Мы должны понимать, что слово «узбекистан» здесь не виновато. Пятнадцать или двадцать невоспитанных гамадрилов могли призвать из любого региона Светского Союза, начиная с Адыгеи и заканчивая Ямало-ненецким округом. Херню творит не национальность, а мозг. И если придуркам не надавать по мозгам, как говорил Старцев - если за время службы не привести их в чувство, то через два года гамадрилы превратятся в «офигенни дэмбэл», а дальше всё пойдёт по классике жанра. За «залёты» в виде бухания бухла, курение курилова и мордобоя в состоянии искаженной реальности, они будут отловлены с гауптвахт и отправлены в Руху. Именно такие «дэмбэл» метелили друг друга в расположении Восьмой роты. Правда трезвые, но всё равно дурные.
Ё-маё, - подумал себе я, - что вы делаете! Не завтра так послезавтра вам придётся идти в горы на боевую операцию, а вы как относитесь к своим товарищам! И кто вы после этого? Сержант чётко дал характеристику – «пидаразы».

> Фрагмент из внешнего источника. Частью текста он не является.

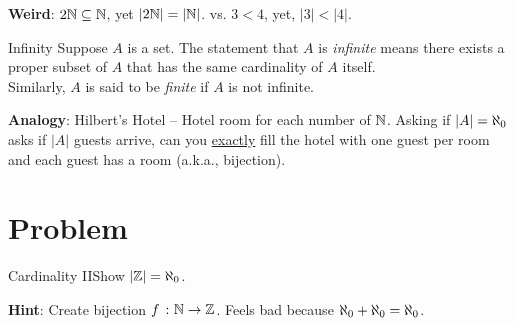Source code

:         \textbf{Weird}: \(2\mathbb{N} \subseteq \mathbb{N}\), yet \(|2\mathbb{N}| = |\mathbb{N}|\). vs. \( 3< 4\), yet, \(|3| < |4|\). \\

            \begin{definition}
                {Infinity} Suppose \(A\) is a set. The statement that \(A\) is \textit{infinite} means there exists a proper subset of \(A\) that has the same cardinality of \(A\) itself. \\
                Similarly, \(A\) is said to be \textit{finite} if \(A\) is not infinite.
            \end{definition}

        \textbf{Analogy}: Hilbert's Hotel -- Hotel room for each number of \(\mathbb{N}\). Asking if \(|A| = \aleph_0\) asks if \(|A|\) guests arrive, can you \underline{exactly} fill the hotel with one guest per room and each guest has a room (a.k.a., bijection).

        \section{Problem}


            \begin{exercise}
                {Cardinality II}Show \(|\mathbb{Z}| = \aleph_0\).
            \end{exercise}
            \textbf{Hint}: Create bijection \(f \ \colon \mathbb{N} \rightarrow \mathbb{Z}\). Feels bad because \(\aleph_0 + \aleph_0 = \aleph_0\).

Возле расположения Восьмой роты я развернулся на 180 градусов и побрёл обратно. Шел и думал: - «А что дальше? Делать-то что? С кем пожрать?» Советский солдат не может принимать пищу в одиночестве. Советский солдат это - компанейское, общительное существо. А где моя компания? Серёгу Губина ранили душманы. Андрюха Шабанов хрен знает где мотается по горам со своей разведкой. Миша уехал на БТРе тащиться в командировку. Бендер… Стоп! Бендер, а где он? Я встряхнулся от тоскливо-драматичного состояния и обвёл окружающее пространство осознанным взглядом. Где Бендер?
Олега я нашел возле входа в расположение нашей роты. Он сидел на корточках, засунув ладони подмышки. Подбородком упёрся в свои собственные колени и, казалось, дремал с полузакрытыми глазами.
- Олежка, ты чего тут расселся? – Я чуть не подпрыгивал от радости. – Пойдём хавчика жеранём, я на двоих затарил!
- Не хочу. – Олег зябко повёл плечами, поднял на меня своё смуглое лицо. – Херово мне. Уже второй день трясёт. Замполит сказал, чтобы я в санчасть шел после обеда.
- Ну ё-о-о-о-о-маё! – От досады я чуть не швырнул котелок с кашей на землю. - Вы сговорились все что ли? Целая рота народу, а мне пожрать не с кем!
- Да мне только запах от твоей тушенки и уже рыгать охота.
- Ну не жри её. Пойдём, хоть кофе попьёшь. Надо же горячего хоть чего-то в пузо залить. Вот, кофе с белым хлебом похряпаешь. Идём.
- Ладно. – Бендер встал, придерживаясь рукой за стенку. Потряс головой. – В глазах темнеет. Ладно, пойдём. Ты и мёртвого задолбаешь.